(Source texts of formatted documents)

>>

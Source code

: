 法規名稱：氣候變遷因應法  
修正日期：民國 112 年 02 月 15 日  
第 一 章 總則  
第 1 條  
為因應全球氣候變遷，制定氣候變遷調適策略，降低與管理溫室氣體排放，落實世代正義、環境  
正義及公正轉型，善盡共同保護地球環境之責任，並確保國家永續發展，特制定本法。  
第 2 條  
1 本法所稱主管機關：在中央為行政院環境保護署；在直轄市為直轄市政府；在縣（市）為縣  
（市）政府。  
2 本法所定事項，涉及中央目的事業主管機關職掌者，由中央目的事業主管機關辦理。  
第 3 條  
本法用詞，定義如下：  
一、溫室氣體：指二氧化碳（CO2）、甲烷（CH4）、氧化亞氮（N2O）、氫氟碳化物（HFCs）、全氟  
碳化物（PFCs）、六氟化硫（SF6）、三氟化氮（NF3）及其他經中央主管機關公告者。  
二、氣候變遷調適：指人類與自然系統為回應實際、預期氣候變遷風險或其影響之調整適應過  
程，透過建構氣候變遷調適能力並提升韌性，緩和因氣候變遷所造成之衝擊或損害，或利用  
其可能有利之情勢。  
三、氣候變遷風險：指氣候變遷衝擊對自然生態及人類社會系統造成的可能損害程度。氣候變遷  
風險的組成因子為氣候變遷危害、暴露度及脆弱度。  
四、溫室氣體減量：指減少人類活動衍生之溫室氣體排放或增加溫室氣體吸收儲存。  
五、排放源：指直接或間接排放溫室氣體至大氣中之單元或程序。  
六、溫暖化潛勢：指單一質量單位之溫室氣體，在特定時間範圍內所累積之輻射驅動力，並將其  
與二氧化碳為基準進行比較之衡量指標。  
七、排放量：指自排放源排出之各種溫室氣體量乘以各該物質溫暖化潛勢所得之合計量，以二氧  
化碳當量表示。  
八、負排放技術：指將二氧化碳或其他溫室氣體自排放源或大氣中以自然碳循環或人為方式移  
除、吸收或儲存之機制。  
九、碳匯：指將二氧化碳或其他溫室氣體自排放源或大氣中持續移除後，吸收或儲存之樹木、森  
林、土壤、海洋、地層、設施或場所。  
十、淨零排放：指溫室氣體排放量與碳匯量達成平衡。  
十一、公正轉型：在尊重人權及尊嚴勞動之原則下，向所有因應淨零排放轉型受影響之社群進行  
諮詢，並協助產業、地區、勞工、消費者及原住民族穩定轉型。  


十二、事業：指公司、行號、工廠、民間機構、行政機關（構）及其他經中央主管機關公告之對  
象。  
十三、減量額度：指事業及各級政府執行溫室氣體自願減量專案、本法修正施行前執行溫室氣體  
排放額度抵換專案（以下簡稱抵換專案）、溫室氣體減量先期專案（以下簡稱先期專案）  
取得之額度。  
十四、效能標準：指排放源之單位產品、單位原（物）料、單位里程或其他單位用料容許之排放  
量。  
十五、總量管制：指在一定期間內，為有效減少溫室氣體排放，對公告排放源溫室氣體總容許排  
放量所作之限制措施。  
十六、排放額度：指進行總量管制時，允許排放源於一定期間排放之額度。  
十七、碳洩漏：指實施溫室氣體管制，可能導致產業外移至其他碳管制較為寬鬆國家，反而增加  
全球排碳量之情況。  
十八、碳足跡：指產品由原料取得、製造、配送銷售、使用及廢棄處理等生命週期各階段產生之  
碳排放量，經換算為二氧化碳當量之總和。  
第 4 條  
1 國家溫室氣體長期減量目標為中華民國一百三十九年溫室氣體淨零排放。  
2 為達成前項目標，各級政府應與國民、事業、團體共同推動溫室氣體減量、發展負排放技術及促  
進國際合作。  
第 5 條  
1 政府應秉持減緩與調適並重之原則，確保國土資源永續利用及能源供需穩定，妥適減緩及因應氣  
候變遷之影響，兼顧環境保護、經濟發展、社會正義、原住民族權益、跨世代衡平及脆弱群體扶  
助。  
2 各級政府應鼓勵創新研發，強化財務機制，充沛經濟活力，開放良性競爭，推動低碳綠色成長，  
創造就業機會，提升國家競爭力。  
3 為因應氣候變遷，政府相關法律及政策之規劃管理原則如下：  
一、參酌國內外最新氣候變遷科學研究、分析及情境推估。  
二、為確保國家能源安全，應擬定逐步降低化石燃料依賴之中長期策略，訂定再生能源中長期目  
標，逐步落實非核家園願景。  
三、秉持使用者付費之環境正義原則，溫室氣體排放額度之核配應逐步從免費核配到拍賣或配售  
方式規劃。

<<
>>

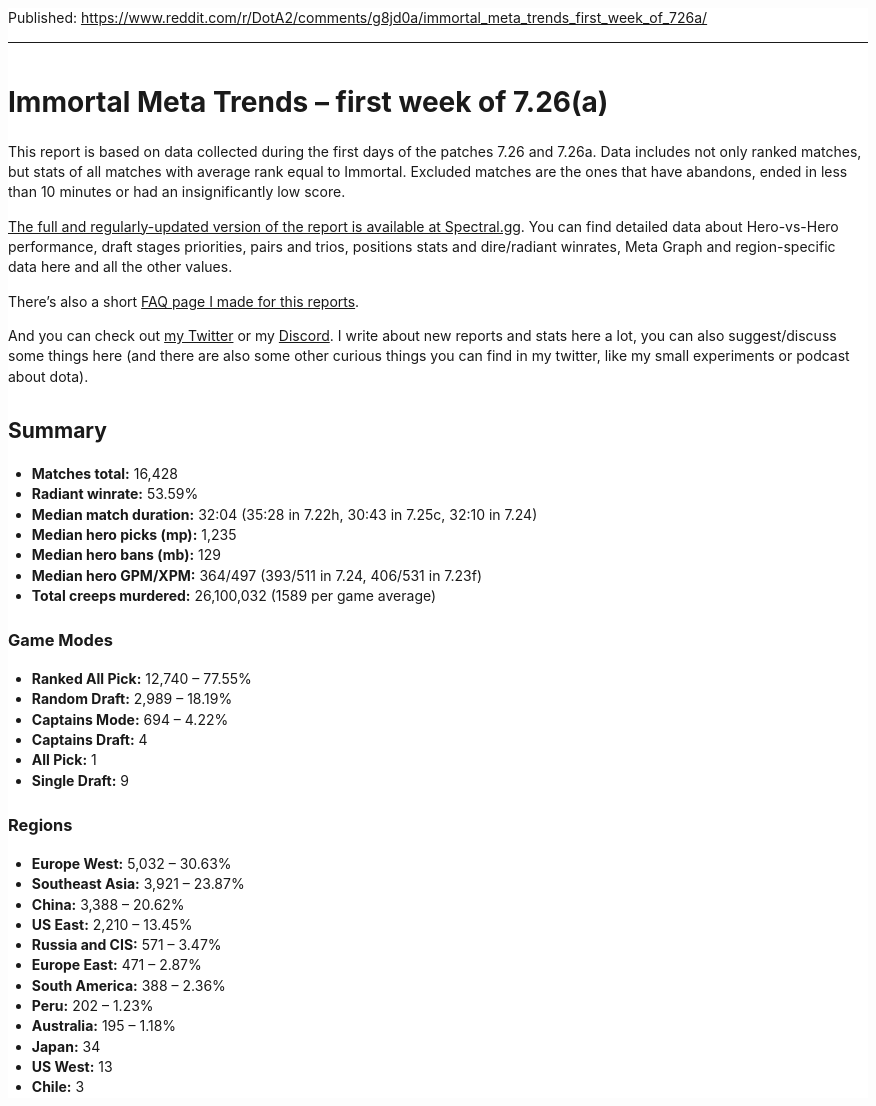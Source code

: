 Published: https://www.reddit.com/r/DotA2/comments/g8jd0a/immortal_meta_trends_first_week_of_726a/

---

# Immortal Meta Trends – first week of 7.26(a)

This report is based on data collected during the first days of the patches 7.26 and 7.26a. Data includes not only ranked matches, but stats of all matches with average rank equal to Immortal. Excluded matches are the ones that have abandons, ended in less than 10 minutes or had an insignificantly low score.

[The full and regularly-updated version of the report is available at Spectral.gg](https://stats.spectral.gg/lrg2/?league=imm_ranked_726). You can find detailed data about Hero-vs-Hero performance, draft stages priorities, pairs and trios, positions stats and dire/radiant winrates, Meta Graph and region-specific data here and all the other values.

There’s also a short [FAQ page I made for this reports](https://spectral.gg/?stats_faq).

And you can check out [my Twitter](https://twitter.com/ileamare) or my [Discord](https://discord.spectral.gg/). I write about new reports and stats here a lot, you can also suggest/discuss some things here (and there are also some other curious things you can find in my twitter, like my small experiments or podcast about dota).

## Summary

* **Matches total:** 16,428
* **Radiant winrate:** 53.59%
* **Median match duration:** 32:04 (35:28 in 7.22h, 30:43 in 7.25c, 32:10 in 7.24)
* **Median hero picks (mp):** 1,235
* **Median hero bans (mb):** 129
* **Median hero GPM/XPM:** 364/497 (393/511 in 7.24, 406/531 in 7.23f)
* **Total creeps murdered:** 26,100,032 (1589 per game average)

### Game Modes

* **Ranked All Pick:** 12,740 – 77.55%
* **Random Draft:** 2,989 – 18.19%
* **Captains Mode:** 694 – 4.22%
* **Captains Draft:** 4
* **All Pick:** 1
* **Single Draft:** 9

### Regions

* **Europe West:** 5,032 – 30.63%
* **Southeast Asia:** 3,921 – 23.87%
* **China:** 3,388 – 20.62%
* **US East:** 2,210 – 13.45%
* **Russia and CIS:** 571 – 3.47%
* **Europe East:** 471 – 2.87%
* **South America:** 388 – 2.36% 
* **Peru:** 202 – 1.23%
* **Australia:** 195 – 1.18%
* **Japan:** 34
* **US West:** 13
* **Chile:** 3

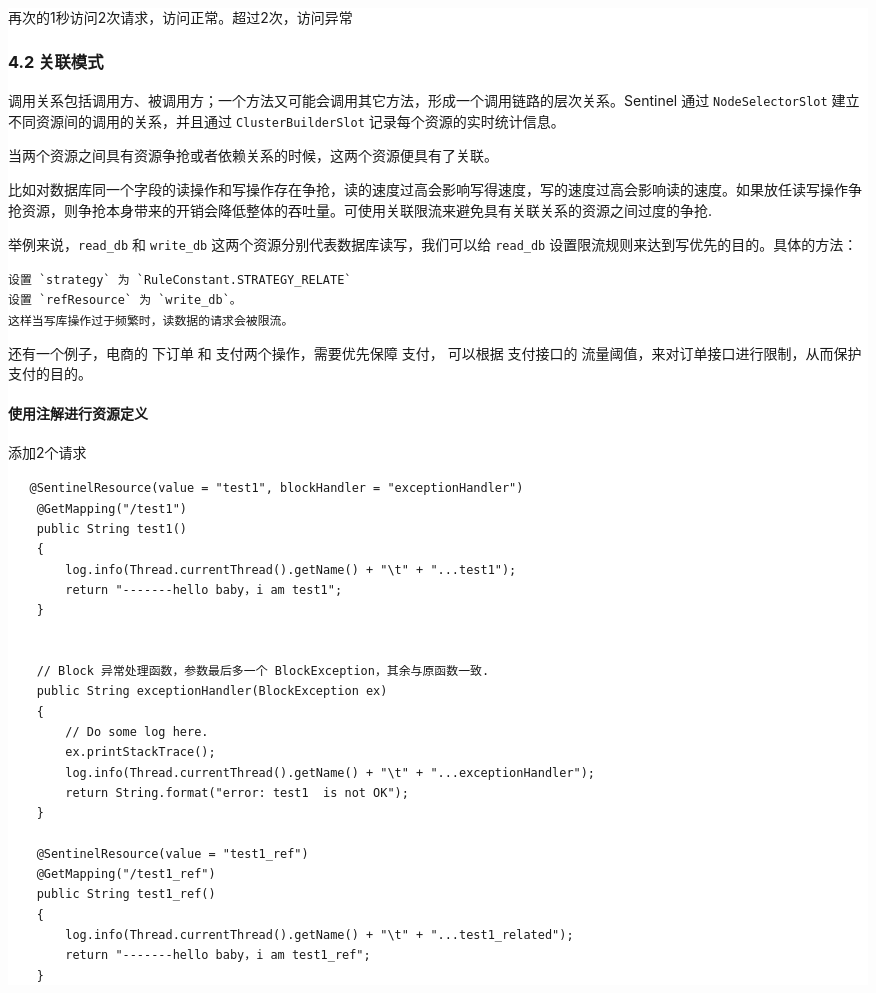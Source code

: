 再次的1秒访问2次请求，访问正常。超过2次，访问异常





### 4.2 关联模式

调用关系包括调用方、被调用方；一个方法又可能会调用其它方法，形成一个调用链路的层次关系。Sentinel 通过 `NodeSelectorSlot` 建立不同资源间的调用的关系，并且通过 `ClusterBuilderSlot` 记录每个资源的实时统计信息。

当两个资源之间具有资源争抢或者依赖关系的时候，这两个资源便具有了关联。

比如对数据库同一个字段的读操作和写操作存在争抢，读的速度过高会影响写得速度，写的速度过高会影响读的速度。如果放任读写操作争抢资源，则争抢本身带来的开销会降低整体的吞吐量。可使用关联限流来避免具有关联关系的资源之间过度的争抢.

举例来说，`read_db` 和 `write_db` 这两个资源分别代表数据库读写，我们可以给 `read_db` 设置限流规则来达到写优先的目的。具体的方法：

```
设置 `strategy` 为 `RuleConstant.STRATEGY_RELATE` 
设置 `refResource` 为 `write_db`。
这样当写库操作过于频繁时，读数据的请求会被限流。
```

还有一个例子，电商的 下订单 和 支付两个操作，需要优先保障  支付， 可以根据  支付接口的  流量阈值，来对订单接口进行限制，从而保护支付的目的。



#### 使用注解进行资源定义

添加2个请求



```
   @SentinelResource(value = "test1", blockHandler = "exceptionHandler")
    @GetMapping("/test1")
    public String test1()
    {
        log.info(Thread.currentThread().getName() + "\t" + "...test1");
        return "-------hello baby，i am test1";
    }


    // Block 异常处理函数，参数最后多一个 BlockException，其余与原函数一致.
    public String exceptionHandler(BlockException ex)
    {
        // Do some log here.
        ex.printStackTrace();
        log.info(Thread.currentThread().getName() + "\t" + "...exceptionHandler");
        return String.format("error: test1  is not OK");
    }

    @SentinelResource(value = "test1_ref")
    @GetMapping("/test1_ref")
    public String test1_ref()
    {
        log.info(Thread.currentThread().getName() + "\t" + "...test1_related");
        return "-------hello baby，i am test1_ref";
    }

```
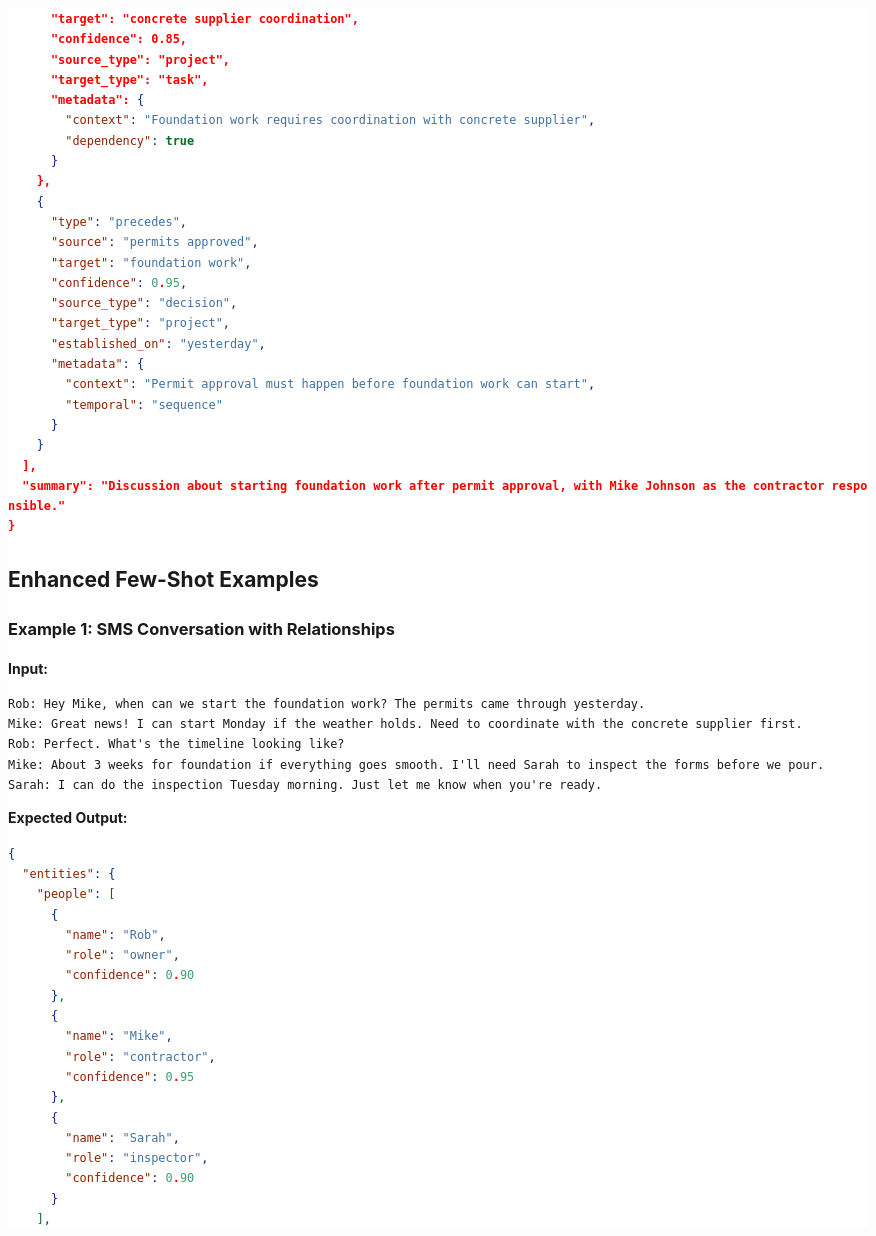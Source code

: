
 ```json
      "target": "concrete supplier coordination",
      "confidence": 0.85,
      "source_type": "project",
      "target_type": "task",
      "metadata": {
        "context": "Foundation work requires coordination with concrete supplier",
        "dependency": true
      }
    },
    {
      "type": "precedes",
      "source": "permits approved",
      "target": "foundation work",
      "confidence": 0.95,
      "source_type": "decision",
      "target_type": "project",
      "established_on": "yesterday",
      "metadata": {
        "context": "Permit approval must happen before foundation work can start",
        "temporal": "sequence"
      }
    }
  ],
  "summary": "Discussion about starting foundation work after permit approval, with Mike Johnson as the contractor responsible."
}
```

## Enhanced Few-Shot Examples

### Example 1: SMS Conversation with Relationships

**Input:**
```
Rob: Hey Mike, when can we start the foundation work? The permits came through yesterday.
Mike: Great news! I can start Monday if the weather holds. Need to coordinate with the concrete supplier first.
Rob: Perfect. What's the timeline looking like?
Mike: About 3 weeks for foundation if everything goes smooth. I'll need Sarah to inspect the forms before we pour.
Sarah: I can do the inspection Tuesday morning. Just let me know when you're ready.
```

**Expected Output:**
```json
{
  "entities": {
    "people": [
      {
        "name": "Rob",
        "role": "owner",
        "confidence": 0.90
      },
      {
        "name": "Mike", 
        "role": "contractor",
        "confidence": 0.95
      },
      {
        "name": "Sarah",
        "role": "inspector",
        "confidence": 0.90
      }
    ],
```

<<

What you will do — Copy out every line of the data that includes "role".

Task solution —
        "role": "owner",
        "role": "contractor",
        "role": "inspector",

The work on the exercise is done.